A: DBMS: Find Super Key of relation R (A, B, C, D, E, F) and convert the relation to 2NF: 33

Given Relation:

R (A, B, C, D, E, F)

Given Functional Dependencies (F):

AB → C

BC → AD

D → E

CF→ B

To find the Super Key or Candidate Key, we have two methods:

The first method is to get the Closure of Attributes for each attribute and the possible combinations. And then figure out which attribute(s) can determine all other attributes. This process is too lengthy. Thus we will use the shortcut. The shortcut is to check for the attribute(s) which are NOT present on the Right Side of any Functional Dependency .

The attribute F is not present on the Right Side of any Functional Dependency.

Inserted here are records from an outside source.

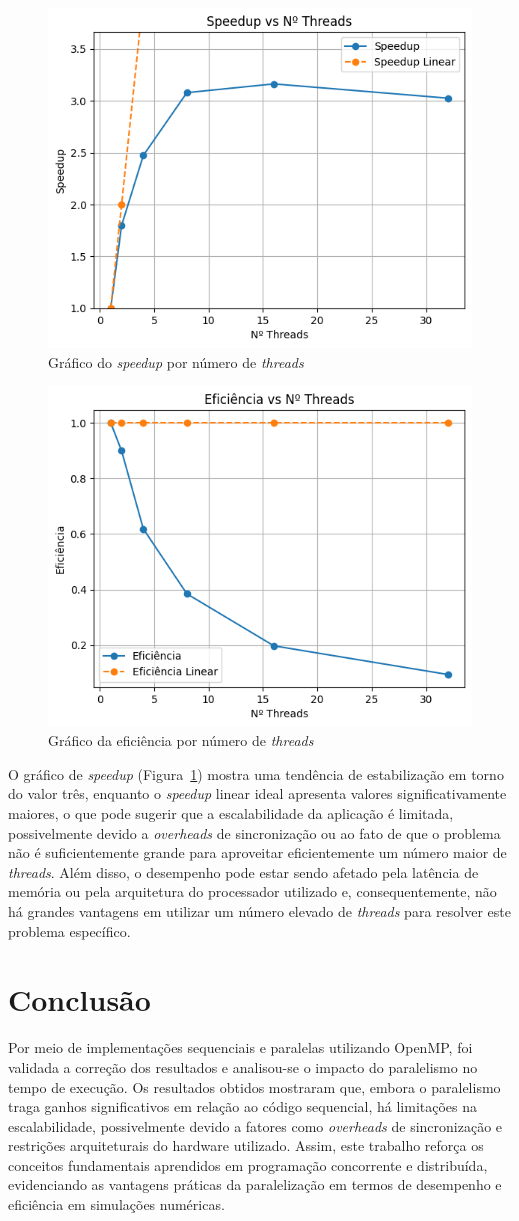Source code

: \documentclass[12pt]{article}
\begin{document}
\begin{figure}[ht]
  \centering
  \includegraphics[width=.5\textwidth]{figs/speedupxthreads.png}
  \caption{Gráfico do \textit{speedup} por número de \textit{threads}}
  \label{fig:speedupOMP}
\end{figure}

\begin{figure}[ht]
  \centering
  \includegraphics[width=.5\textwidth]{figs/eficienciaxthreads.png}
  \caption{Gráfico da eficiência por número de \textit{threads}}
  \label{fig:eficienciaOMP}
\end{figure}

O gráfico de \textit{speedup} (Figura~\ref{fig:speedupOMP}) mostra uma
tendência de estabilização em torno do valor três, enquanto o \textit{speedup}
linear ideal apresenta valores significativamente maiores, o que pode sugerir
que a escalabilidade da aplicação é limitada, possivelmente devido a
\textit{overheads} de sincronização ou ao fato de que o problema não é
suficientemente grande para aproveitar eficientemente um número maior de
\textit{threads}. Além disso, o desempenho pode estar sendo afetado pela
latência de memória ou pela arquitetura do processador utilizado e,
consequentemente, não há grandes vantagens em utilizar um número elevado de
\textit{threads} para resolver este problema específico.

\section{Conclusão}
Por meio de implementações sequenciais e paralelas utilizando OpenMP, foi
validada a correção dos resultados e analisou-se o impacto do paralelismo no
tempo de execução. Os resultados obtidos mostraram que, embora o paralelismo
traga ganhos significativos em relação ao código sequencial, há limitações na
escalabilidade, possivelmente devido a fatores como \textit{overheads} de
sincronização e restrições arquiteturais do hardware utilizado. Assim, este
trabalho reforça os conceitos fundamentais aprendidos em programação
concorrente e distribuída, evidenciando as vantagens práticas da paralelização
em termos de desempenho e eficiência em simulações numéricas. 




\nocite{*}
\end{document}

This means that the attribute F cannot be determined by any other attribute(s). Thus F must be present on the candidate key and also the super key.

So let's start with finding the closure of F.

F⁺ = {F}

From the given set of functional dependencies, the attribute F cannot determine any other attribute. Thus F canNOT be the Super Key.

Let's find the closure of the attribute CF.

{CF}⁺ :

= {CF} (because of the axiom of reflexivity)

= {CFB} (from the given dependency CF → B)

= {CFBAD} (from the given dependency BC → AD)

= {CFBADE} (from the given dependency D → E)

Finally {CF}⁺ = {CFBADE} or {ABCDEF}

Since CF can determine all other attributes, CF is a Candidate Key.

And all the combinations of CF with or without other attribute(s) are Super Keys.

For example,

CF, CFA, CFB, CFA, CFD, CFE, ABCDF, ABCFE,

etc are Super Keys.

Now, coming to the second part of the question. That is to convert the given relation to 2NF.

Firstly, the relation has to be in 1NF. Since the question does not provide any data, we cannot check for the atomicity of the values of attributes. In such cases, the only option we have is assuming that the relation is already in 1NF.

Secondly, we will have to check if the relation has any Partial Dependency. And to know if the relation has any Partial Dependency, we will have to find out the other Candidate Keys for the relation.

We have already determined one Candidate Key which is CF. To check if any other Candidate Key exists, let's see if C or F is replaceable by any other attribute(s). As we have a dependency

AB → C,

we can replace C with AB. Thus now we have:

The Closure of ABF:

{ABF}⁺ = {ABCDEF}

So now,

Candidate Keys = {CF, ABF}

Now we can say:

Prime Attributes = {A, B, C, F}, attributes which are part of Candidate Keys.

Non-prime Attributes = {D, E}, attributes which are NOT part of Candidate Keys.

As we know that a dependency is a Partial Dependency if,

A Proper Subset of Candidate Key → Non-prime Attribute

Let's check if there are any such dependencies in the given relation.

AB → C

is not a Partial Dependency. Though AB is a proper subset of candidate key(ABF), C is not a non-prime attribute.

BC → AD

is not a Partial Dependency because BC is not a proper subset of the candidate key.

D → E

is not a Partial Dependency because D is not a proper subset of the candidate key.

CF→ B

is not a Partial Dependency. CF is a subset(not a proper subset) of the candidate key.

As there are no partial dependencies the relation is already in 2NF.